A rule_reduced_ANFIS model is instantiated with 3 initial rules, GeneralizedBell_MF membership functions, and a default (regression) output layer. Premise parameters are initialized from the training data, and consequent parameters are estimated by regularized least squares.

model = nft.rule_reduced_ANFIS(
    input_size=2,
    num_mfs=3,
    outputs=1,
    membership_function=nft.GeneralizedBell_MF(),
    output_type='default',
    dtype=dtype
)

model.init_premises(x_train)
model.init_consequents(x_train, y_train, driver='gelsd', ridge_lambda=1.0)

Learning algorithm

The parameter update algorithm is defined here and passed to SONFIS as its ANFIStrainer. Ridge regularization in the least-squares initialization is set to a larger value (1.0) than in the classification examples, reflecting the wider output range of the regression target.

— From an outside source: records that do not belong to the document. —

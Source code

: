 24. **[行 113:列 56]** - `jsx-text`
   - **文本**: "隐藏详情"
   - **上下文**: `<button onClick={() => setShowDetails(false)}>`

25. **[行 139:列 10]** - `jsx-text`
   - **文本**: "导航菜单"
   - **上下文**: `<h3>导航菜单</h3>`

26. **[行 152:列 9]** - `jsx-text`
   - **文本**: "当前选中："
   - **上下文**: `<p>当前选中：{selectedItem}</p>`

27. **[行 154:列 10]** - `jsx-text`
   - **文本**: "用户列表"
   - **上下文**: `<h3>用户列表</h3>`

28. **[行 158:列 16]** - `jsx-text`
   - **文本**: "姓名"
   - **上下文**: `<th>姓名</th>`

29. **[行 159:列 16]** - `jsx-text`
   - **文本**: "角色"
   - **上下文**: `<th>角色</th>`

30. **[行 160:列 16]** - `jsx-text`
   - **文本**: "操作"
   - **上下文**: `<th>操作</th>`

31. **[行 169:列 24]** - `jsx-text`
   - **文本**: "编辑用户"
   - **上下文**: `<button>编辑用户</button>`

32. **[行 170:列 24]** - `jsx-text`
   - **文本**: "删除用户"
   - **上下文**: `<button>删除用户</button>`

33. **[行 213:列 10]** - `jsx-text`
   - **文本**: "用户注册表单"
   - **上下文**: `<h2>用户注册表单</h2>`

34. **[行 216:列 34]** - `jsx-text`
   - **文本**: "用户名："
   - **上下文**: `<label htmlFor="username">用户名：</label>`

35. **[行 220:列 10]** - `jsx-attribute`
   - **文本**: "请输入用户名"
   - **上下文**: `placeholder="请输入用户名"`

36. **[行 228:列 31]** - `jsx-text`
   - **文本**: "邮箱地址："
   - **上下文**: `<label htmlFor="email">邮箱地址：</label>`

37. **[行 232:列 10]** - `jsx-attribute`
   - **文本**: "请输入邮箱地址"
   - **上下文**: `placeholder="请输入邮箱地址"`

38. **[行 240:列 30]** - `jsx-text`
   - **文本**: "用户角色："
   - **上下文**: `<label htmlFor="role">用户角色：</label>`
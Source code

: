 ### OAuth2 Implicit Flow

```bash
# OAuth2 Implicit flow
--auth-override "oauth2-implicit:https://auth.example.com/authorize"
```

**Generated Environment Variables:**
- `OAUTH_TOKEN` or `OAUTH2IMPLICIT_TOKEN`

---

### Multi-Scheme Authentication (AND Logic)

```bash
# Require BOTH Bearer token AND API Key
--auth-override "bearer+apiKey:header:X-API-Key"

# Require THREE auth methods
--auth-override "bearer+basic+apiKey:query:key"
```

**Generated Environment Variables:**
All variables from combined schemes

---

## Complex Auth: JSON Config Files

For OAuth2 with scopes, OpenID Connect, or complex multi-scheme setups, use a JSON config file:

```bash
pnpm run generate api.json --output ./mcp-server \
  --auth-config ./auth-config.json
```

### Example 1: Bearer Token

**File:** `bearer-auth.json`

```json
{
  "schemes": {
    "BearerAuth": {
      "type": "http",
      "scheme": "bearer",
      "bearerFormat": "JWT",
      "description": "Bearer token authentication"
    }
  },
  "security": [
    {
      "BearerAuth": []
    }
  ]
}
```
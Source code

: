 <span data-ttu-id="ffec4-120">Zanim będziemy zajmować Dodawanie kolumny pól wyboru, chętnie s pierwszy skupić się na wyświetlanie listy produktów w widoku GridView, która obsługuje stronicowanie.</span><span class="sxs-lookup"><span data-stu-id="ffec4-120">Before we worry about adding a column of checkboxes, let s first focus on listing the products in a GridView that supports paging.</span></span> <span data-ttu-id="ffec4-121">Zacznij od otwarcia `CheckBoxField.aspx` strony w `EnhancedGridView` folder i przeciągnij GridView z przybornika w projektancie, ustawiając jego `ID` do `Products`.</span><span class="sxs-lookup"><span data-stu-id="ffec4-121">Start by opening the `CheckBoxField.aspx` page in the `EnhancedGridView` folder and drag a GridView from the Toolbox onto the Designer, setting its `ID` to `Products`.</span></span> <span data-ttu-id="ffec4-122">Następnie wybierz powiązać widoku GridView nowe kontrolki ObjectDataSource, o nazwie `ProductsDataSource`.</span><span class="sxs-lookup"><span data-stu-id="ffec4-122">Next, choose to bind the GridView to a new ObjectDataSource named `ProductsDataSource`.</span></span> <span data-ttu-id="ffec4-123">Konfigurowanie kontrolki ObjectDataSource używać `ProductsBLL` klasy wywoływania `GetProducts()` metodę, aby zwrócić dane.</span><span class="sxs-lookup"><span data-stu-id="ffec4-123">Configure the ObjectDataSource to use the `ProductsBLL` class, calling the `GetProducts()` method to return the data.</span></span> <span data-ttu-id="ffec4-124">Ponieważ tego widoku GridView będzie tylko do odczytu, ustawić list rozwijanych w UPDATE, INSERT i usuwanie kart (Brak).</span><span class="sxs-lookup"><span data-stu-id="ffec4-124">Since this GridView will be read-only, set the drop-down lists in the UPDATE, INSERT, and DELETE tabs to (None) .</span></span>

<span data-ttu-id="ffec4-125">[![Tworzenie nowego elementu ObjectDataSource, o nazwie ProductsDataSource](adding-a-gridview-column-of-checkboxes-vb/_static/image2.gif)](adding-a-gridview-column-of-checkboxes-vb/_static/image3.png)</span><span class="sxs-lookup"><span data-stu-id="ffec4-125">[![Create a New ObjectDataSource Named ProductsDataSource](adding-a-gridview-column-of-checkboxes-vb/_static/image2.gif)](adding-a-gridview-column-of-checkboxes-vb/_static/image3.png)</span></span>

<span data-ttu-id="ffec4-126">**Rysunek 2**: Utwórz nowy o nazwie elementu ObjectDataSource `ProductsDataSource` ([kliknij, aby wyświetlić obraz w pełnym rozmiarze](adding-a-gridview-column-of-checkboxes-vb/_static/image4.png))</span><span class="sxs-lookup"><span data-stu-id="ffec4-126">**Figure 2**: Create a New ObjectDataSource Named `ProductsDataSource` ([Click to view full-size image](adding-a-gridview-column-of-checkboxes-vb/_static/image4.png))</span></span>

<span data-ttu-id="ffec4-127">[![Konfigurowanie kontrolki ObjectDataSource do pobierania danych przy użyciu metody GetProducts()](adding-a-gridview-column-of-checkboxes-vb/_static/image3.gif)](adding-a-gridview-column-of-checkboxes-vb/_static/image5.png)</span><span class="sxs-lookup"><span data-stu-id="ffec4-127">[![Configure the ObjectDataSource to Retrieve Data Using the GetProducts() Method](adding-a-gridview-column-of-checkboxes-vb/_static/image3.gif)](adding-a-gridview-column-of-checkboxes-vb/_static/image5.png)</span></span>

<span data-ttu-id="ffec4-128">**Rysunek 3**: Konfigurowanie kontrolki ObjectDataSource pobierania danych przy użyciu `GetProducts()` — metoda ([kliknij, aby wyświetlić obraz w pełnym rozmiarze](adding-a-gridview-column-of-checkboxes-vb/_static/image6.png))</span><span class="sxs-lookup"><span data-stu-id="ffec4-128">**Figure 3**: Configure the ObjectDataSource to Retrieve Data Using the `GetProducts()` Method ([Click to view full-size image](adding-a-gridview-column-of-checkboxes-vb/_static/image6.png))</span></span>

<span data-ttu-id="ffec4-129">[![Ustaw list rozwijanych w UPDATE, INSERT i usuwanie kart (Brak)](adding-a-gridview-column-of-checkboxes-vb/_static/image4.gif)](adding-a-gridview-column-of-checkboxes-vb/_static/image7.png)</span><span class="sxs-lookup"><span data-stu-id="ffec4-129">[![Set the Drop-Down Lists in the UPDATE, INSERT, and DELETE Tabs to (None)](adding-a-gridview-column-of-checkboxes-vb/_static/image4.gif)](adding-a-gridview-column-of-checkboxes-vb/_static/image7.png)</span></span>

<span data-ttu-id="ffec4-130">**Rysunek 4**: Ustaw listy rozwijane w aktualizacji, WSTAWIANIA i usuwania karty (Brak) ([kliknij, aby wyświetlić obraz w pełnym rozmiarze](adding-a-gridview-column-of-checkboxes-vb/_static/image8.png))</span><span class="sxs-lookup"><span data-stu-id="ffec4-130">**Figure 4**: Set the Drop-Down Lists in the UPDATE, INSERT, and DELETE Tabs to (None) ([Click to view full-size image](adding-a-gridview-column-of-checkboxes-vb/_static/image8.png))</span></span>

anfis_trainer = nft.Basic_optimizer_training_algorithm(
    epochs=500,
    loss_function=nn.MSELoss(),
    optimizer=torch.optim.AdamW,
    optimizer_params={'lr': 5e-3, 'weight_decay': 1e-2},
    early_stopping=nft.EarlyStopping(patience=30, delta=1e-3)
)

SONFIS

The structural adaptation thresholds are tuned for the regression setting. Ngrow and Nsplit are set higher than in the classification examples to account for the larger training set and the more complex target function. Setting last_training_iteration=True performs a final global parameter update over all subnets after the structural adaptation has converged, allowing the model to readapt its parameters to the final rule structure.

sonfis = nft.SONFIS(
    Ngrow=100,
    dGrow=0.8,
    Nsplit=140,
    eSplit=0.15,
    Nvanish=10,
    lVanish=3,
    max_iterations=100,
    ANFIStrainer=anfis_trainer,
    early_stopping=nft.EarlyStopping(patience=15),
    lse_for_new_consequents=True,
    lse_for_new_consequents_lambda=1e-1,
    last_training_iteration=True
)

sonfis(model, train_loader, val_loader)

Evaluation

pred = model.predict(x_test)

mse  = mean_squared_error(y_test, pred)
rmse = root_mean_squared_error(y_test, pred)
mae  = mean_absolute_error(y_test, pred)
r2   = r2_score(y_test, pred)
mape = mean_absolute_percentage_error(y_test, pred)

print("MSE: ", mse)
print("RMSE:", rmse)
print("MAE: ", mae)
print("R²:  ", r2)
print("MAPE:", mape)
MSE:  0.18704400823769493
RMSE: 0.43248584744208096
MAE:  0.2957790657497346
R2:   0.9462171057884828
MAPE: 40.81359011343615
print(model.rules)
12

The trained model’s predictions can be compared visually against the noise-free test surface:

print("Test surface:")
plot_surface(x_test, y_test)

print("Model predictions:")
plot_surface(x_test, pred)

Note

The SONFIS parameters (Ngrow, dGrow, Nsplit, eSplit, Nvanish, lVanish) control the structural adaptation operators and are dataset-dependent. For a detailed description of each parameter, see SONFIS.